WORK TASK:
Copy word for word, please, the lines of the entries below running from the one containing "## Contributing" to the one containing "See [START_HERE.md](./START_HERE.md) for", both ends included.

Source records
*** Begin section ***

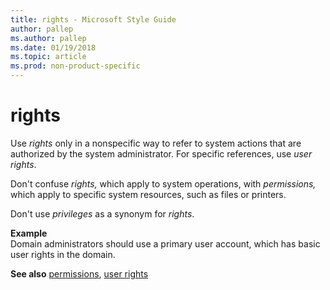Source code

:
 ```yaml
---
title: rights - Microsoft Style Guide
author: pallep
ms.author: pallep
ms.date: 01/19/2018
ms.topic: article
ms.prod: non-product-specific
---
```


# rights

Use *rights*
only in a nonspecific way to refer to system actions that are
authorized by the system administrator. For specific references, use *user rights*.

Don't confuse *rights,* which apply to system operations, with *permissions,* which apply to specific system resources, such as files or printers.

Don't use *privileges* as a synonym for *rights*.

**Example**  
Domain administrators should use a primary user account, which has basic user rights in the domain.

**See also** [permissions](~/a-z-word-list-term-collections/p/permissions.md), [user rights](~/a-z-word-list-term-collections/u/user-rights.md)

*** End section ***
*** Begin section ***

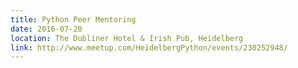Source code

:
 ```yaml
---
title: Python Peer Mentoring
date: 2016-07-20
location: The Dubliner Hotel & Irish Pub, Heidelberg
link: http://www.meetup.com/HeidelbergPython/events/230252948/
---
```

*** End section ***
*** Begin section ***

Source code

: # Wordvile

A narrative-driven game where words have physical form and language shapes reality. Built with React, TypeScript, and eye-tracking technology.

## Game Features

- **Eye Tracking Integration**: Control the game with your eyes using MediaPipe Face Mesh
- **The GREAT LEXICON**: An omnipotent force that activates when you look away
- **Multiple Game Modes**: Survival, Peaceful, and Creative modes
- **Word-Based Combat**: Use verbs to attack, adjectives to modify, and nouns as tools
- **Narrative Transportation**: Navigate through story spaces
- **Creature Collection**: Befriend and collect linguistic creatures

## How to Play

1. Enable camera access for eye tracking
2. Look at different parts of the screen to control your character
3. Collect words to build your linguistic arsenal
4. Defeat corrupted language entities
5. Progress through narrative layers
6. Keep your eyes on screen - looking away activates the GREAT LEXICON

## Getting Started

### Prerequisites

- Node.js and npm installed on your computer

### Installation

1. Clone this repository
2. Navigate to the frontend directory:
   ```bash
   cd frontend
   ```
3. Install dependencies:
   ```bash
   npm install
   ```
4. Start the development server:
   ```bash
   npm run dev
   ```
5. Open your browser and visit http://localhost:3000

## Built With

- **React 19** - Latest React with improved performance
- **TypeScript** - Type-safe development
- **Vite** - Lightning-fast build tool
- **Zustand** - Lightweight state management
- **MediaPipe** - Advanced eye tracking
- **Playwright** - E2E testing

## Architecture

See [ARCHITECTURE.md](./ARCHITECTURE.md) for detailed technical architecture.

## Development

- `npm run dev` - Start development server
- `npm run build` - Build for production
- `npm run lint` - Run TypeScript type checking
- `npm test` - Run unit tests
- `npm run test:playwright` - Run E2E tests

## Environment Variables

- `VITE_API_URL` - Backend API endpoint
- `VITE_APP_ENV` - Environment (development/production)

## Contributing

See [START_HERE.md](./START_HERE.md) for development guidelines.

*** End section ***

WRITTEN REPLY:
## Contributing

See [START_HERE.md](./START_HERE.md) for development guidelines.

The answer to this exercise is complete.